In the 12 months to March 2016, 5.7 percent of Australians aged 14 years and over (just over 1.1 million), reported consuming at least one soy drink in any given seven day period, just ahead of energy and sports drinks (both at 5.6 percent), iced tea (4.7 percent) and breakfast drinks (also 4.7 percent).

Consumption of energy and sports drinks has slipped since 2012, while the popularity of soy has increased, albeit marginally (from 5.3 percent).

Interestingly, nearly one-third (31.3 percent) of Australians who consume soy drinks in an average seven day period also drink regular fresh white milk in the same time period. Even those soy drinkers who claim to have ‘issues with dairy’ still consume regular milk with 13.4 percent of those who ‘avoid dairy foods wherever possible,’ and 15.8 percent of those who say ‘milk/dairy products don’t agree’ with them, drinking regular milk.


Norman Morris, industry communications director, Roy Morgan Research, said “While soy drink consumption shows no sign of challenging regular dairy milk (which is drunk by 44.4 percent of the population in an average seven days), it does occupy a certain niche in the non-alcoholic beverage market, with slightly more consumers than energy and sports drinks.

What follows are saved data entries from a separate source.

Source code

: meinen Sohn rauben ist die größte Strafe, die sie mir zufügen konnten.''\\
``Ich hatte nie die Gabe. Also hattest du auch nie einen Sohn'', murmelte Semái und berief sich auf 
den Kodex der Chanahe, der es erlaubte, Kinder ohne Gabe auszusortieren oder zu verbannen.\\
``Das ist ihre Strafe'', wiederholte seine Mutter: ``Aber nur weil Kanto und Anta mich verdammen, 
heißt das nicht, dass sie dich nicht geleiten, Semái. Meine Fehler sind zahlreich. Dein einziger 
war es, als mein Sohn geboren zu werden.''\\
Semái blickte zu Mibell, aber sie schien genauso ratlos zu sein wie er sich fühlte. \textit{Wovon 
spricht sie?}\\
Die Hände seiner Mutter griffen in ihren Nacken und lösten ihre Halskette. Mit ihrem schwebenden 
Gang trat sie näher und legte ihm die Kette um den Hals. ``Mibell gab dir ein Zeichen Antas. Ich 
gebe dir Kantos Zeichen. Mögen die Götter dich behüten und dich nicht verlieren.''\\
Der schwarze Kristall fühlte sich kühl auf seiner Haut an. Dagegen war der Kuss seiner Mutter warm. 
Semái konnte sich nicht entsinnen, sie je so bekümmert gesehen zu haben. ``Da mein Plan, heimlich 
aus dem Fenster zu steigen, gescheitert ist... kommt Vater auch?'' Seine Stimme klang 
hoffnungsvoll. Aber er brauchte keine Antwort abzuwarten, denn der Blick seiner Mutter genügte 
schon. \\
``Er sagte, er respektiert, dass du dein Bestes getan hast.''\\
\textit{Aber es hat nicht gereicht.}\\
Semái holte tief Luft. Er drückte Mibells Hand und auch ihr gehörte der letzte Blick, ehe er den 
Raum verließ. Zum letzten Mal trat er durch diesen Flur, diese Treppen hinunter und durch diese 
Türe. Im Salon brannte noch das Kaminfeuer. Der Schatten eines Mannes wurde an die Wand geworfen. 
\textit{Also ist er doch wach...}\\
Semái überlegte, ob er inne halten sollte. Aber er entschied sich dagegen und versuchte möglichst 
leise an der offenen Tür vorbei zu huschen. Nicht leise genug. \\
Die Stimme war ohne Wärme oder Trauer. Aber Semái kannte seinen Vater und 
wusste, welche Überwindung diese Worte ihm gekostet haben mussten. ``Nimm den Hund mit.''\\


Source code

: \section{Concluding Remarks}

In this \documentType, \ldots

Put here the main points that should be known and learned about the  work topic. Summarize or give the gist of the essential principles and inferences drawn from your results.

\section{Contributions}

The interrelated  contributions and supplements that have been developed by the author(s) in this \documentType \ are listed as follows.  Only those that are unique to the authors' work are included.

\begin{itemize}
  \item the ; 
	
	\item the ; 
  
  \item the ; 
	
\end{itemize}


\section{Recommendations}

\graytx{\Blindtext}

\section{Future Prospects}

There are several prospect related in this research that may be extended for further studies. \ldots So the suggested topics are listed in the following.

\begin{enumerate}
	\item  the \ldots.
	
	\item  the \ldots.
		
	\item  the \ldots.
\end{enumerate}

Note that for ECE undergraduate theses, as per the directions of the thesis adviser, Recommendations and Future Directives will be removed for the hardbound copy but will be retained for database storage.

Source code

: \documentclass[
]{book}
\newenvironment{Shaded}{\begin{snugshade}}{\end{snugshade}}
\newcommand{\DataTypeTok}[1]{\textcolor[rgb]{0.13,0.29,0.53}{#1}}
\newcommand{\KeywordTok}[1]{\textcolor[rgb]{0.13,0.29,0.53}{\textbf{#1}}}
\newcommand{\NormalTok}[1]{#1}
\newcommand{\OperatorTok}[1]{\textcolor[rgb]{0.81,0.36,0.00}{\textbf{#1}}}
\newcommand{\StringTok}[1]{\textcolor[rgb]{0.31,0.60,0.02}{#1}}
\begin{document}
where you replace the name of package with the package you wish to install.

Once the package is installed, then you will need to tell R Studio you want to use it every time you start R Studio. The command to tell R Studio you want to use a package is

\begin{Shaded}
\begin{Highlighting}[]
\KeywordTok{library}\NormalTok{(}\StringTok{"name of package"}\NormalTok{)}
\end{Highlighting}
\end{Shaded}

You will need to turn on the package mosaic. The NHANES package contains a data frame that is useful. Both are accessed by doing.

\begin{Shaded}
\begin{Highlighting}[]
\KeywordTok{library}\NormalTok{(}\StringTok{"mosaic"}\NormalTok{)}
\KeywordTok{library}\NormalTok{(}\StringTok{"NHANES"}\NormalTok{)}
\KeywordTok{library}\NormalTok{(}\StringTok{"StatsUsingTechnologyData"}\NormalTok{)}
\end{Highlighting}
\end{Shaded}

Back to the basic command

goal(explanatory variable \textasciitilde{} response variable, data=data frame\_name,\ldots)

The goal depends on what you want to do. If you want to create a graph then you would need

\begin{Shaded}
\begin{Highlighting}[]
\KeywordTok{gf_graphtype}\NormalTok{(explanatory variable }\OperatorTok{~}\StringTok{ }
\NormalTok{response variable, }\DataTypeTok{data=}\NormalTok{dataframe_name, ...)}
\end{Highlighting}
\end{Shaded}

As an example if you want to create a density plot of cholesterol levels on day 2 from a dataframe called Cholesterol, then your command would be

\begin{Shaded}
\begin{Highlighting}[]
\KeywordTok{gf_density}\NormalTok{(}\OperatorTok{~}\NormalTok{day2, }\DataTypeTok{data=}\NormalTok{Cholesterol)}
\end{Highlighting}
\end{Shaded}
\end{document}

 “However, the fact that almost a third of soy drinkers also consume regular dairy milk suggests that for some people, soy drinks aren’t a lifestyle choice but simply another beverage option. Just as a consumer might drink coffee and hot chocolate, or cola and lemonade, so too might someone vary the kind of milk they consume.”

 ACT residents lead the country for soy drink consumption, with 9.3 percent drinking it in an average seven days, ahead of Melburnians (8.3 percent) and Sydneysiders (six percent). Lagging behind the other capital cities is Hobart, where only 3.8 percent of residents drink soy beverages. Overall, capital-city dwellers (6.3 percent) are more likely than country residents (4.6 percent) to opt for soy drinks.

Not surprisingly, consumption is well above average among people who ‘avoid dairy foods wherever possible’ (16.4%) as well as those for who say ‘Milk/Dairy products do not agree with me’ (15.4%). It is also elevated (13.5%) among people who report that ‘The food I eat is all, or almost all, vegetarian.’